Dans Tom Strong, Alan Moore s'était inspiré de Mr. Freeze et Nora Fries pour un arc introduisant le vilain Dr. Permafrost et Greta Gabriel, une ex du héros de Millenium City. Encore une fois, c'est l'occasion pour moi de vous conseiller de lire Tom Strong, une des meilleures oeuvres de Moore, même si on la cite moins que Watchmen ou V pour Vendetta. Mais en tout cas le scénariste anglais prouvait encore une fois à quel point il savait cerner les archétypes pour en tirer la substantifique moëlle.
Duggan revient lui aussi dans des flashbacks au moment fondateur où Victor Fries est devenu Mr. Freeze, convaincu que cette bascule explique tout. Son analyse est simple : avant que la maladie de Nora Fries n'empire jusqu'à un état critique, Victor était un homme jaloux, suspicieux, possessif, qui ne fréquentait pas les amis de son épouse.
Une fois Nora condamnée par la médecine traditionnelle, Victor a écarté les proches de Nora et son comportement est devenu de plus en plus obsessionnel. Il allait s'occuper seul d'elle, la sauver. Ou simplement la garder pour lui seul. Toute l'ambiguïté de sa démarche tiendrait donc là. Victor ne tiendrait pas tant que cela à guérir Nora, il veut la posséder exclusivement. De là à dire que sa maladie a été une opportunité...
Duggan ne le dit pas franchement mais il le pense assez fort pour qu'on croit que c'est son verdict. Par conséquent, la dimension tragique de Mr. Freeze fait place à un comportement toxique, abusif, celui d'un homme qui s'acharne à maintenir en vie sa femme, non pas pour avoir le temps de trouver un remède mais pour la garder auprès de lui et loin de tous les autres.
J'avoue que cet avis ne me plait pas des masses, même si Duggan le défend avec talent.
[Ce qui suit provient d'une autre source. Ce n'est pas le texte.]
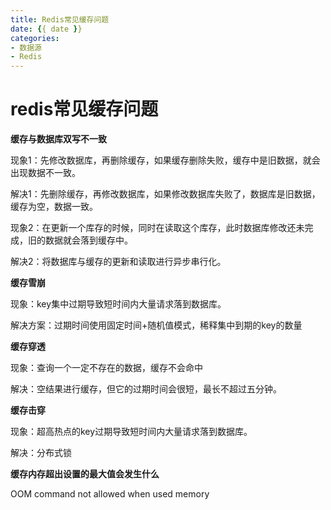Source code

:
 ```yaml
---
title: Redis常见缓存问题
date: {{ date }}
categories:
- 数据源
- Redis
---
```


# redis常见缓存问题

**缓存与数据库双写不一致**

现象1：先修改数据库，再删除缓存，如果缓存删除失败，缓存中是旧数据，就会出现数据不一致。

解决1：先删除缓存，再修改数据库，如果修改数据库失败了，数据库是旧数据，缓存为空，数据一致。

现象2：在更新一个库存的时候，同时在读取这个库存，此时数据库修改还未完成，旧的数据就会落到缓存中。

解决2：将数据库与缓存的更新和读取进行异步串行化。

**缓存雪崩**

现象：key集中过期导致短时间内大量请求落到数据库。

解决方案：过期时间使用固定时间+随机值模式，稀释集中到期的key的数量

**缓存穿透**

现象：查询一个一定不存在的数据，缓存不会命中

解决：空结果进行缓存，但它的过期时间会很短，最长不超过五分钟。

**缓存击穿**

现象：超高热点的key过期导致短时间内大量请求落到数据库。

解决：分布式锁

**缓存内存超出设置的最大值会发生什么**

OOM command not allowed when used memory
Disons que c'est une version du personnage, un peu comme Sean Murphy a réinterprété le Joker dans la saga White Knight en en faisant un dément schizophrène capable de longs passages lucides après un traitement de choc alors que Batman, excédé, l'a forcé à ingurgiter des pilules. Certains diront que Batman n'en arriverait jamais là dans la continuité. La différence, c'est que Murphy envisage cela dans un univers détaché de la continuité alors que le récit de Duggan s'inscrit dans cette continuité.
Pour ma part, je crois que nombre de méchants (y compris chez Batman) sont des individus tragiques et non maléfiques par nature, et c'est le cas de Mr. Freeze (mais aussi Gueule d'argile). D'autres sont d'authentiques vilains, certainement irrécupérables comme l'affirme Batman à Robin au débur de ce récit (comme le Sphinx, Bane, l'Epouvantail). Et d'autres sont à la croisée des chemins, dramatiquement atteints mais ayant commis l'irréparable (Double-Face).
Quoi qu'il en soit, même si on peut discuter le point de vue de Duggan, ce Batman : One Bad Day - Mr. Freeze est une réussite, efficacement écrite et somptueusement illustrée.